This comment has been minimized.

Contributor

justincormack commented Feb 8, 2017

Hmm, that just looks like increasingly slow startup time (which is odd) but not a step change. You can increase the overall timeout, I think you may have to start docker-containerd standalone with the increased timeout. That might work around it.

@sebgie

This comment has been minimized.

sebgie commented Feb 8, 2017

Are there any logs I can provide to narrow down the increasingly slow startup time. Or config options to tweak?

I really would like to make this work but increasing the startup time isn't an option. If I assume an increase by 30 seconds for every 100 services we are somewhere close to an hour to start the 10000th service :-(.

@justincormack

This comment has been minimized.

Contributor

justincormack commented Feb 8, 2017

As per instructions under #22226 (comment) some idea of the stack trace and kernel stack trace would be useful. I would probably try a newer kernel first though...

@ErisDS

This comment has been minimized.

ErisDS commented Feb 8, 2017

Just want to add here, that 10k isn't an imaginary number for us. We need to start & run a bare minimum of almost 11k services to match our existing system and switch over.

@sebgie

This comment has been minimized.

sebgie commented Feb 8, 2017

I've upgraded to the latest kernel 4.9.8 using kernel PPA.

# uname -r
4.9.8-040908-generic

Unfortunately this didn't have the result we hoped for.
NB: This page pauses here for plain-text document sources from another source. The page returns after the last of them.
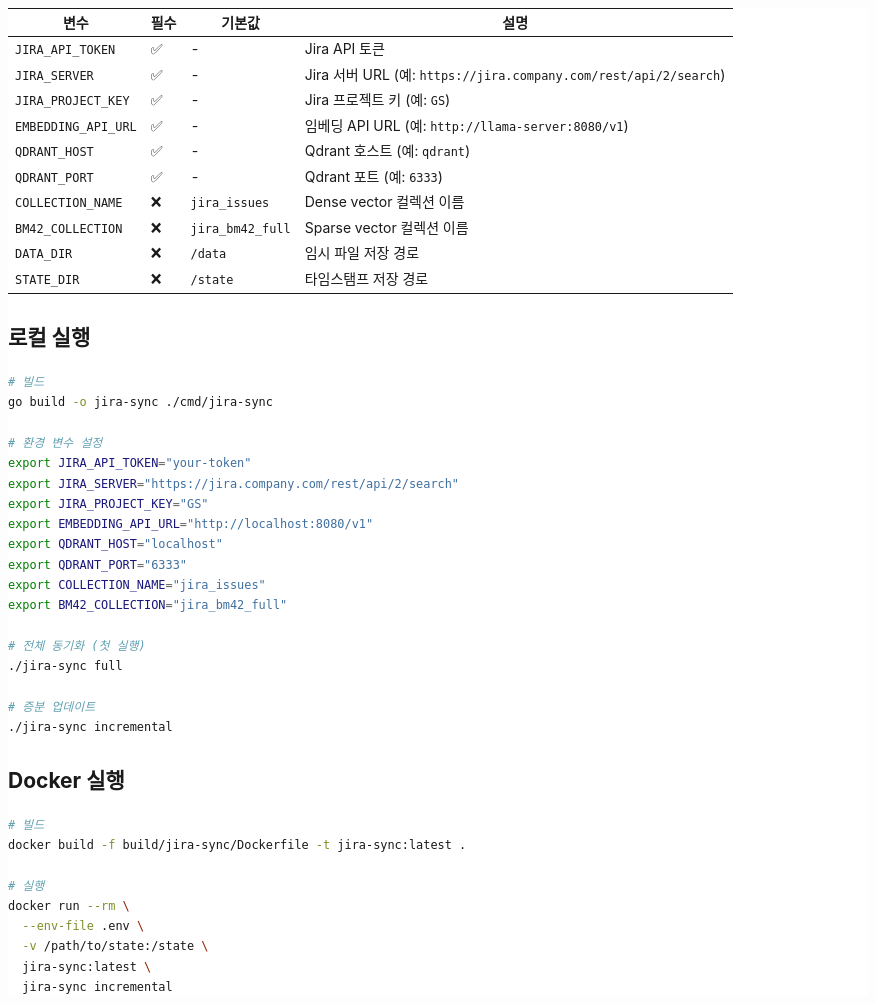 | 변수 | 필수 | 기본값 | 설명 |
|------|------|--------|------|
| `JIRA_API_TOKEN` | ✅ | - | Jira API 토큰 |
| `JIRA_SERVER` | ✅ | - | Jira 서버 URL (예: `https://jira.company.com/rest/api/2/search`) |
| `JIRA_PROJECT_KEY` | ✅ | - | Jira 프로젝트 키 (예: `GS`) |
| `EMBEDDING_API_URL` | ✅ | - | 임베딩 API URL (예: `http://llama-server:8080/v1`) |
| `QDRANT_HOST` | ✅ | - | Qdrant 호스트 (예: `qdrant`) |
| `QDRANT_PORT` | ✅ | - | Qdrant 포트 (예: `6333`) |
| `COLLECTION_NAME` | ❌ | `jira_issues` | Dense vector 컬렉션 이름 |
| `BM42_COLLECTION` | ❌ | `jira_bm42_full` | Sparse vector 컬렉션 이름 |
| `DATA_DIR` | ❌ | `/data` | 임시 파일 저장 경로 |
| `STATE_DIR` | ❌ | `/state` | 타임스탬프 저장 경로 |

## 로컬 실행

```bash
# 빌드
go build -o jira-sync ./cmd/jira-sync

# 환경 변수 설정
export JIRA_API_TOKEN="your-token"
export JIRA_SERVER="https://jira.company.com/rest/api/2/search"
export JIRA_PROJECT_KEY="GS"
export EMBEDDING_API_URL="http://localhost:8080/v1"
export QDRANT_HOST="localhost"
export QDRANT_PORT="6333"
export COLLECTION_NAME="jira_issues"
export BM42_COLLECTION="jira_bm42_full"

# 전체 동기화 (첫 실행)
./jira-sync full

# 증분 업데이트
./jira-sync incremental
```

## Docker 실행

```bash
# 빌드
docker build -f build/jira-sync/Dockerfile -t jira-sync:latest .

# 실행
docker run --rm \
  --env-file .env \
  -v /path/to/state:/state \
  jira-sync:latest \
  jira-sync incremental
```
Creating services seems a little bit faster but this could be related to restarting the servers as well.

When starting services I see that the first ~100 services start quite fast. After that startup slows down and at around 500 services the default timeout sends my services in an endless restart loop.

I also captured an strace as described in the issue above: https://gist.github.com/sebgie/e0cac3dcb9d6747f36d22b9c4cfa487c

@sebgie

This comment has been minimized.

sebgie commented Feb 9, 2017

I have run several tests now and have identified the root of the problem: overlay network.

Test1

Script:

for i in {1..1000}
do
  docker service create --name my-service-$i nginx
  sleep 0.1
done

Result: startup works as expected within 1 - 2 seconds

Test2

Networks:

  • docker network create --opt encrypted --driver overlay --subnet 10.2.0.0/16 db
  • docker network create --opt encrypted --driver overlay --subnet 10.1.0.0/16 proxy

Script:

for i in {1..1000}
do
  docker service create --name my-service-$i --network proxy --network db nginx
  sleep 0.1
done

Result: As described above, container startup becomes slower and slower. Breaking point is around 350 containers where the first services hit the timeout.

Test3

Networks:

  • docker network create --driver overlay --subnet 10.2.0.0/16 db
  • docker network create --driver overlay --subnet 10.1.0.0/16 proxy

Script:

for i in {1..1000}
do
  docker service create --name my-service-$i --network proxy --network db nginx
  sleep 0.1
done

Result: Similar to Test2. Services start up slower and slower but the breaking point is around 400 services.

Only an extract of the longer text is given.